Court order allows some Brodkorb case matters to be kept confidential

Aspects of his suit against state Senate may be kept from public scrutiny, magistrate judge ruled.

June 8, 2013 at 2:40AM
Michael Brodkorb
Michael Brodkorb says the protective order issued this week is too sweeping. (Star Tribune/The Minnesota Star Tribune)

Details of the ex-Senate employee Michael Brodkorb's suit against the Minnesota Senate may be kept away from public scrutiny, according to a protective order issued this week by the magistrate judge in the case.

Brodkorb, former communications director for Senate Republicans, is suing over his 2011 firing, which came in the wake of his affair with his boss, then-Senate Majority Leader Amy Koch. Brodkorb says he was treated differently from current and former female legislative staffers who were allowed to continue working after similar workplace affairs. The Senate counters that he was an "at will" employee who could be let go at any time.

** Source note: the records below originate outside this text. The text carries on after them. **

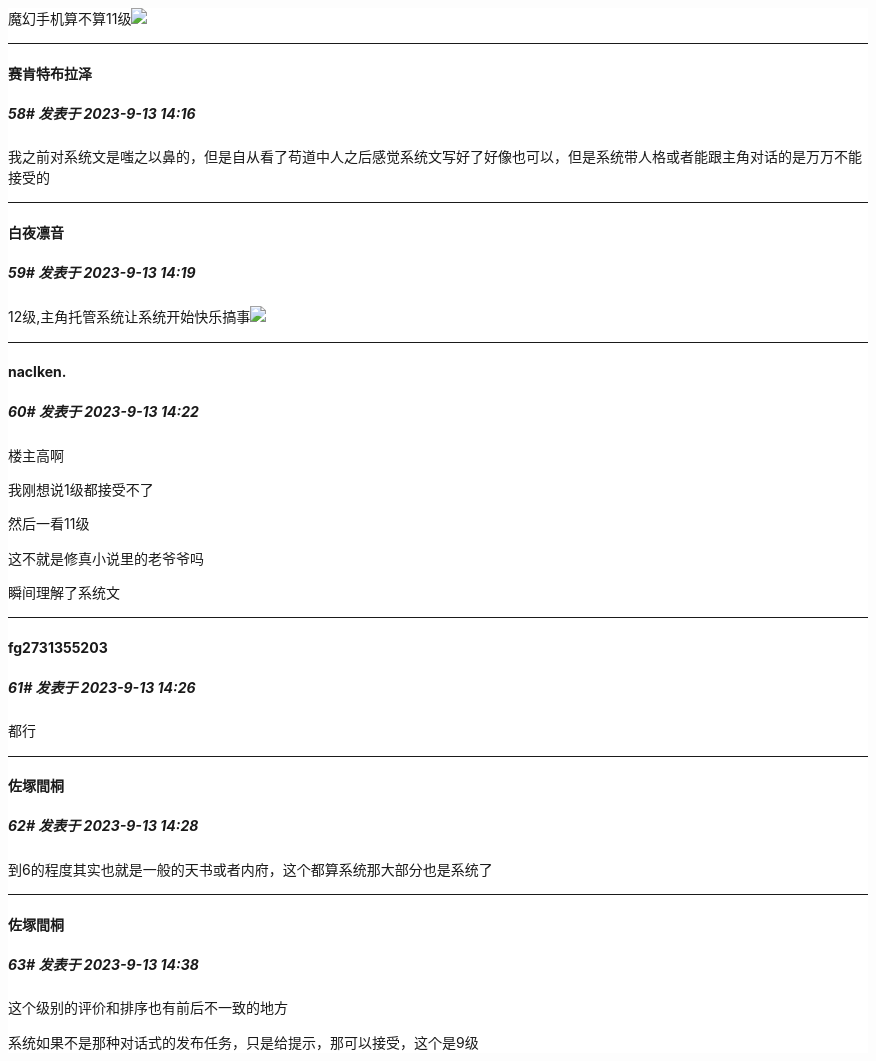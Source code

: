 魔幻手机算不算11级<img src="https://static.saraba1st.com/image/smiley/face2017/037.png" referrerpolicy="no-referrer">

*****

####  赛肯特布拉泽  
##### 58#       发表于 2023-9-13 14:16

我之前对系统文是嗤之以鼻的，但是自从看了苟道中人之后感觉系统文写好了好像也可以，但是系统带人格或者能跟主角对话的是万万不能接受的

*****

####  白夜凛音  
##### 59#       发表于 2023-9-13 14:19

12级,主角托管系统让系统开始快乐搞事<img src="https://static.saraba1st.com/image/smiley/face2017/067.png" referrerpolicy="no-referrer">

*****

####  naclken.  
##### 60#       发表于 2023-9-13 14:22

楼主高啊

我刚想说1级都接受不了

然后一看11级

这不就是修真小说里的老爷爷吗

瞬间理解了系统文


*****

####  fg2731355203  
##### 61#       发表于 2023-9-13 14:26

都行

*****

####  佐塚間桐  
##### 62#       发表于 2023-9-13 14:28

到6的程度其实也就是一般的天书或者内府，这个都算系统那大部分也是系统了


*****

####  佐塚間桐  
##### 63#       发表于 2023-9-13 14:38

这个级别的评价和排序也有前后不一致的地方

系统如果不是那种对话式的发布任务，只是给提示，那可以接受，这个是9级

The case heads to trial next summer.

Chief Magistrate Judge Arthur Boylan granted the protective order, which allows both parties to designate as confidential documents or other information produced during discovery.

Brodkorb and Senate officials had proposed different versions of such an order, but Brodkorb said Friday that the order issued by Boylan is too sweeping. He claims the Senate asked to keep issues confidential only when its attorney learned Brodkorb had recorded his meetings with Senate officials.

On Friday, Brodkorb attorney Greg Walsh revealed that his client has "hundreds of pages of documents, including audiotapes from meetings between Mr. Brodkorb and representatives of the Minnesota Senate, which we believe support Mr. Brodkorb's claim that he was wrongfully terminated."

Brodkorb, a former Republican operative and opposition researcher, said he began recording his meetings with senators and high level staff in December 2011, when he met with the Senate chief of staff and secretary at the Moose Country restaurant in Mendota Heights and was told he was fired. He said he recorded that meeting and subsequent meetings, "to ensure that there was an accurate, public record of the nature of the meetings and what was being said."

Before Brodkorb disclosed the existence of the recordings, Dayle Nolan, attorney for the Minnesota Senate, said that protective orders are not unusual and the form this one took is not unique.

In an e-mail after the recordings were disclosed, Nolan said that Walsh's statement included "quite a few completely false statements."

For his part, Brodkorb said he still believes that "private aspects" of public officials and staff's lives should be kept from the public eye.

On other matters, however, Brodkorb, said "I think the public has a right to know, because, ultimately, the taxpayers are paying the legal bills."

Taxpayers have paid about $200,000 for the Senate's defense in the Brodkorb case, a number that will grow as the case approaches trial.